▶ TASK OBJECTIVE
Your answer should be every line with the word "latest", copied from the data below.

Records from a dataset:

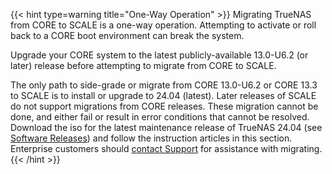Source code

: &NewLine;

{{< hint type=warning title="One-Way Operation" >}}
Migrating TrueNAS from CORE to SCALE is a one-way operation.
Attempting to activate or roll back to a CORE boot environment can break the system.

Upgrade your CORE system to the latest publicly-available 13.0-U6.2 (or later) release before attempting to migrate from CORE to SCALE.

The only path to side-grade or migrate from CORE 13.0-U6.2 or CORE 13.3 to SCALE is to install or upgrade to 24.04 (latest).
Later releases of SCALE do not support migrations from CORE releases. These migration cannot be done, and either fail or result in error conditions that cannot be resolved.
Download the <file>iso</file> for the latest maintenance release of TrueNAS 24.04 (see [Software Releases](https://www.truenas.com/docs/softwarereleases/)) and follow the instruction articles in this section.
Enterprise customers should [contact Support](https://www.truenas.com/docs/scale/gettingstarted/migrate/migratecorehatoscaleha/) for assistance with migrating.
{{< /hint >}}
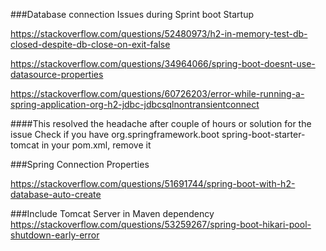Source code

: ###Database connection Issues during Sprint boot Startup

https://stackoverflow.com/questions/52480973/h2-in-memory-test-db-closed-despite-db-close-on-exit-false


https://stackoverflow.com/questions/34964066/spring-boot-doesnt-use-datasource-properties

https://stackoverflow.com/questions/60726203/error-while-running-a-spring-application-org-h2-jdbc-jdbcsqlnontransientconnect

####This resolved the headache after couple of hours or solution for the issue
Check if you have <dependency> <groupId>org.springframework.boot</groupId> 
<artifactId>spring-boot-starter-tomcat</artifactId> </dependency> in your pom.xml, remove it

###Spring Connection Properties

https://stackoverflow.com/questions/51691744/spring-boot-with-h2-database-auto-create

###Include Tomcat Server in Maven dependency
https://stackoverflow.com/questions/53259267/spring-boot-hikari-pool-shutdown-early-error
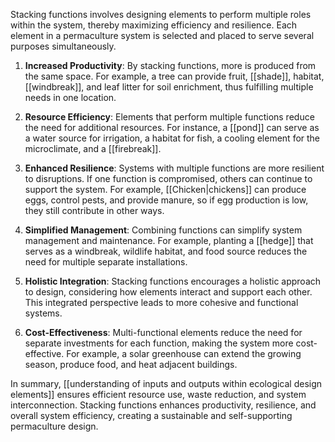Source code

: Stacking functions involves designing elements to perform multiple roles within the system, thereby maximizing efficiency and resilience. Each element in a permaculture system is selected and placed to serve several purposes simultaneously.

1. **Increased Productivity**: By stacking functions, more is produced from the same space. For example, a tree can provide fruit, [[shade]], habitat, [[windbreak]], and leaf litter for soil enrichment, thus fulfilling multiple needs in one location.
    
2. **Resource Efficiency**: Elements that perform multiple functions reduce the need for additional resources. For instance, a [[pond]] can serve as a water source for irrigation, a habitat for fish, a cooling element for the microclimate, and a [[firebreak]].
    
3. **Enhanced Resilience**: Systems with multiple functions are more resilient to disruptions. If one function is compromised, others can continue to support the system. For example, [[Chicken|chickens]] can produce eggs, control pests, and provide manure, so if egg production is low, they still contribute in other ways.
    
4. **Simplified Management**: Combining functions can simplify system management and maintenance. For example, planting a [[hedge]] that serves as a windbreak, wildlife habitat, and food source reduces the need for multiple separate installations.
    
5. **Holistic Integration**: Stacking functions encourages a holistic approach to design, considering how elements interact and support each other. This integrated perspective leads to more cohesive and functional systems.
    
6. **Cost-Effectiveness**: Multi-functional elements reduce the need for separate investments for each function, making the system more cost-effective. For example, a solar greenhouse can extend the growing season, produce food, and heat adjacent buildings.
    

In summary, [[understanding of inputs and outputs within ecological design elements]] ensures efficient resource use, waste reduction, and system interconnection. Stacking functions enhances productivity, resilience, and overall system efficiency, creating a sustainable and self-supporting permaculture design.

▶ ANSWER TO THIS PROBLEM
Upgrade your CORE system to the latest publicly-available 13.0-U6.2 (or later) release before attempting to migrate from CORE to SCALE.
The only path to side-grade or migrate from CORE 13.0-U6.2 or CORE 13.3 to SCALE is to install or upgrade to 24.04 (latest).
Download the <file>iso</file> for the latest maintenance release of TrueNAS 24.04 (see [Software Releases](https://www.truenas.com/docs/softwarereleases/)) and follow the instruction articles in this section.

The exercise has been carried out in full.